CHICAGO – Compared with that of calcineurin inhibitors, belatacept appears to be associated with a lower risk of keratinocyte carcinomas in solid organ transplant patients, based on results from a single-center analysis presented at the annual meeting of the Society for Investigative Dermatology.
“Belatacept may offer a better risk-benefit profile in regards to skin cancer,” reported Michael Wang, a medical student who conducted this research in collaboration with the senior author,, PhD, an associate professor of dermatology, pathology, and surgery at Yale University, New Haven, Conn.
Belatacept, a CTLA-4 fusion protein, has been compared with calcineurin inhibitors in two previous studies. The results were equivocal in one, and the other found no difference in risk and could not rule out the possibility that skin cancer risk was even higher on belatacept.

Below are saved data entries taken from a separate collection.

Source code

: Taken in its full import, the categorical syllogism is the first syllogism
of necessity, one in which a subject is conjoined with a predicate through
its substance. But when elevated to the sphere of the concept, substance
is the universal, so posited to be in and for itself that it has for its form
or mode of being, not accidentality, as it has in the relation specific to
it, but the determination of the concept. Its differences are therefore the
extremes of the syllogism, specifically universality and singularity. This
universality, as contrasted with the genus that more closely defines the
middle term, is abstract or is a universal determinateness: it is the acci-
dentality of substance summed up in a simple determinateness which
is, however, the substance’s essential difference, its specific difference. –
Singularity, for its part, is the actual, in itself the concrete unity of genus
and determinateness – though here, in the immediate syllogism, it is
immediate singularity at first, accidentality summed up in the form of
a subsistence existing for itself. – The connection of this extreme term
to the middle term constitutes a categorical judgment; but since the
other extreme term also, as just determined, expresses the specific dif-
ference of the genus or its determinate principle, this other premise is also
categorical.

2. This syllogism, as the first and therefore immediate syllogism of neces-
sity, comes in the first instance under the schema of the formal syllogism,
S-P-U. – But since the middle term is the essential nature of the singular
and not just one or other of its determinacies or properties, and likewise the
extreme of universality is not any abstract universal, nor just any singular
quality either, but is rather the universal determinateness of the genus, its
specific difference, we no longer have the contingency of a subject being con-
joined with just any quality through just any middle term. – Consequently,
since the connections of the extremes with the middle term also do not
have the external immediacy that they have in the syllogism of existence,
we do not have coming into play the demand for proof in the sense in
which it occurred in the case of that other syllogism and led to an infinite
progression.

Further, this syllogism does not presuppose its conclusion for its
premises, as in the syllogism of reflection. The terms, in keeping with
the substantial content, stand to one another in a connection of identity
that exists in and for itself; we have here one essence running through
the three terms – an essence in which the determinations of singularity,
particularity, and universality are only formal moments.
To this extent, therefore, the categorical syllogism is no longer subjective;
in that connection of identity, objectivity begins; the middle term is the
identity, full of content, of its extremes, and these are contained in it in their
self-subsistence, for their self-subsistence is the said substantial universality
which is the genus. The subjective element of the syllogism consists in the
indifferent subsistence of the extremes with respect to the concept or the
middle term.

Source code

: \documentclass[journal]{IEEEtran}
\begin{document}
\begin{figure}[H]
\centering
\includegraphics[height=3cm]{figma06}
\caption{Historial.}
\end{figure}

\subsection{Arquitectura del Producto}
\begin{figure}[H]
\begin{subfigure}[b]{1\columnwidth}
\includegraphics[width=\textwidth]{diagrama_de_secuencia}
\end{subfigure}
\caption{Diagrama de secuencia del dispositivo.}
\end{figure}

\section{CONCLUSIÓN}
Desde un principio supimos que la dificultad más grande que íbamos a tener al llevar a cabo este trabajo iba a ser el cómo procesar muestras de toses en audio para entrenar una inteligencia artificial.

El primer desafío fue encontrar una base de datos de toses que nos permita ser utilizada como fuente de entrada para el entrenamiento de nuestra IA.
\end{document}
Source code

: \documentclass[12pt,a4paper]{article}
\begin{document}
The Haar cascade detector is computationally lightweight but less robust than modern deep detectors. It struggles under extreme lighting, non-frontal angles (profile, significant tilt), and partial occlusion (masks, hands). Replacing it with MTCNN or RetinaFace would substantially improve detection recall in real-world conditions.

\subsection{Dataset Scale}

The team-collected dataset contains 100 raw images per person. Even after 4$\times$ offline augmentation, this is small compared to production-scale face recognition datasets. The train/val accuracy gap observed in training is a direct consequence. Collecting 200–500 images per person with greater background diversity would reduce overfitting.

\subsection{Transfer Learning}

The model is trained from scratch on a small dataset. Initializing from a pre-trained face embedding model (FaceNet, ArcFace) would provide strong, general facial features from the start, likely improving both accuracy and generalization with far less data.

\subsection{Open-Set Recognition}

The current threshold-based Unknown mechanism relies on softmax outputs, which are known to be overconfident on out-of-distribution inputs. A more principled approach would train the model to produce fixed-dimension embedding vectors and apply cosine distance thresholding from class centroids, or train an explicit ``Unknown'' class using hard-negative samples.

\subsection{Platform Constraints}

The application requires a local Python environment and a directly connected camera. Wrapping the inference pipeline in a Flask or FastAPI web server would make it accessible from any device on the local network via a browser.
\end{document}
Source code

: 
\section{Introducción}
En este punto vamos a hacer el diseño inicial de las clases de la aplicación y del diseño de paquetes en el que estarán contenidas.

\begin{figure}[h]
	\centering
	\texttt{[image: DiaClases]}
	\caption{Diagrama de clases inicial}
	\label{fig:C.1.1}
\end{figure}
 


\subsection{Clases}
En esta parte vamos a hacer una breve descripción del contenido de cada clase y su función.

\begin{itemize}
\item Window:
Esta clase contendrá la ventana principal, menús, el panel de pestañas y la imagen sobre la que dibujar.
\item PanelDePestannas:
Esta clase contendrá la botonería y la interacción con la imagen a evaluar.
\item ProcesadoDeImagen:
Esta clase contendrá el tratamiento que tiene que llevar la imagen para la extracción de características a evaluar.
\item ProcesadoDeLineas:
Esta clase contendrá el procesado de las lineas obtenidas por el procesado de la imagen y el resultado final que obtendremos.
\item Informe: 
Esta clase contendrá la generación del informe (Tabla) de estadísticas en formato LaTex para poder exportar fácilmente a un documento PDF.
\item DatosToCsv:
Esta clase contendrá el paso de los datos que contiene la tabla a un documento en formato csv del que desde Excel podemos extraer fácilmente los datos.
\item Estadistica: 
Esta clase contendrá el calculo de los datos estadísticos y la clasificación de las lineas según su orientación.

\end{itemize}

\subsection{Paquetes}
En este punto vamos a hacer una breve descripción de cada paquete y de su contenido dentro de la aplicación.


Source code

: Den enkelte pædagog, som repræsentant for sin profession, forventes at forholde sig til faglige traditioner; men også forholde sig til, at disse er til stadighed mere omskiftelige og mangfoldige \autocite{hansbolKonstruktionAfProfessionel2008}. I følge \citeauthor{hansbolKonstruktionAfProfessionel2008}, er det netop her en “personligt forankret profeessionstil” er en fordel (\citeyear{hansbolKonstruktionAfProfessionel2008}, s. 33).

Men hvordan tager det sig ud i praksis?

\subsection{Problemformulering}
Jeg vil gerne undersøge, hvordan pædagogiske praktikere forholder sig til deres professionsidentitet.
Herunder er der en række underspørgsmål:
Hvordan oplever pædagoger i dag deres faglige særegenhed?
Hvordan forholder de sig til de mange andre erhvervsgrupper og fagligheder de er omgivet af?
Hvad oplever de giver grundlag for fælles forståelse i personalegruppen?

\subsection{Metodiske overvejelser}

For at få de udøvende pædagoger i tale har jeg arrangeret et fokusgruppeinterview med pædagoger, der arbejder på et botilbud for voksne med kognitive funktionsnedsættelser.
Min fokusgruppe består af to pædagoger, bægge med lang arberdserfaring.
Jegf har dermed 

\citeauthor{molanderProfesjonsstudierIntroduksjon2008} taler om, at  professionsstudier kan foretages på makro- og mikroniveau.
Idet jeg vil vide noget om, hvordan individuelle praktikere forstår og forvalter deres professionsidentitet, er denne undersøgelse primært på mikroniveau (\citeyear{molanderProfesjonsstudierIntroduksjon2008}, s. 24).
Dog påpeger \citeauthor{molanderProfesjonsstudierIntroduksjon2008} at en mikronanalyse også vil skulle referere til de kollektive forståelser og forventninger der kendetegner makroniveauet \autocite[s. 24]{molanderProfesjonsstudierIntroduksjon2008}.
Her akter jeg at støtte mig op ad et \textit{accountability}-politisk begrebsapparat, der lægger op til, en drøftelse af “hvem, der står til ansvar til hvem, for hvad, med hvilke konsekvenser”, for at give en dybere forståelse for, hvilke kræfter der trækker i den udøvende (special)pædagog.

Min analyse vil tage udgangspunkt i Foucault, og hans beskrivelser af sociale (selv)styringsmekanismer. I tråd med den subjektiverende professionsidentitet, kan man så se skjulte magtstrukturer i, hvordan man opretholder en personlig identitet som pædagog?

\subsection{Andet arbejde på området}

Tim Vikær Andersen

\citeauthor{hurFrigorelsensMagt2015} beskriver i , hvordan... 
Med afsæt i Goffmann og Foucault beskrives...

This single-center chart review included 110 kidney transplant patients, median age 58 years, who were switched from a calcineurin inhibitor, such as cyclosporine or tacrolimus, to belatacept. Ultimately, the study was limited to the 66 patients with at least 2 years of dermatologic follow-up both before and after the switch from a calcineurin inhibitor.
The primary outcome was the number of keratinocyte carcinomas overall and, specifically, the number of squamous cell carcinomas (SCCs) before and after the switch. Over the course of this study there were 128 cutaneous malignancies, 83 of which were SCCs.
When patients were on a calcineurin inhibitor, the risk of keratinocyte carcinomas increased incrementally by 2.6 events per 100 patients per year of follow-up, and the risk of SCCs increased by 1.7 events per 100 patients per year of follow-up. In the first 6 months after the switch to belatacept, there was no change in the rising trajectory of skin cancers, but rates declined thereafter.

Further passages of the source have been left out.